Once found only in a few health food stores in Mexico City, quinoa is now sold throughout the country, including in Guadalajara, Monterrey, Puebla, Querétaro, Cancun, Cuernavaca, Veracruz, Puerto Vallarta, Toluca and Hermosillo, as well as several neighborhoods in the Distrito Federal. Its method of preparation is similar to that of rice, making it easily adaptable to Mexican rice recipes.

Quinoa is coated with a substance called saponin, a natural insect repellant, making the use of pesticides unnecessary. It is sold both packaged and in bulk, and most of the packaged quinoa is labeled as being pre-rinsed, meaning that the saponin has been washed off. This substance is not harmful, but can be bitter, so when buying in bulk or harvesting from a home garden, always rinse quinoa thoroughly, just as you would Mexican rice. (Rice is milled differently in Mexico than it is north of the border, and needs to be rinsed of excess starch.)

Quinoa is good in soups, salads, side dishes and even as a vegetarian main course. The proportion of cooking liquid to quinoa is two-to-one, like rice, and like rice, it can be sautéed with aromatics before adding liquid, pilaf style. (This is the technique brought to Spain by the Moors, and the basis for Mexican red rice.)

Quinoa makes a great base for filling in chiles rellenos, either with or without meat. It also makes a good hot breakfast cereal, on its own or combined with eggs.

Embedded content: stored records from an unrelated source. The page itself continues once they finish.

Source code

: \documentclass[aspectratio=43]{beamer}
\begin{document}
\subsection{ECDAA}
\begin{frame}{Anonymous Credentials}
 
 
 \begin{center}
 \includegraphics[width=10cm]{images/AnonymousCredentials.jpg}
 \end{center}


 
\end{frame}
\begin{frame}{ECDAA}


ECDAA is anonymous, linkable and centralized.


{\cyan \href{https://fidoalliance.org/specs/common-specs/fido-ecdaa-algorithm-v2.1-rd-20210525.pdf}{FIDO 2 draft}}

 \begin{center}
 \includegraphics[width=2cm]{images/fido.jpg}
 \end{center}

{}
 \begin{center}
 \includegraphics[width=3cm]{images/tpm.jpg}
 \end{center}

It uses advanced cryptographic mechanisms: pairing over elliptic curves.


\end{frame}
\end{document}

Try it with vegetables in scrambled eggs, or top a quinoa and bean mixture with salsa and a fried egg for a brunch reminiscent of huevos rancheros.

For a list of stores throughout Mexico that sell quinoa, go to https://www.quinoamexico.es.tl/-Donde-Encuentro-Quinoa-en-Mexico.htm and try the following recipes, combining Mexican flavor and great nutrition.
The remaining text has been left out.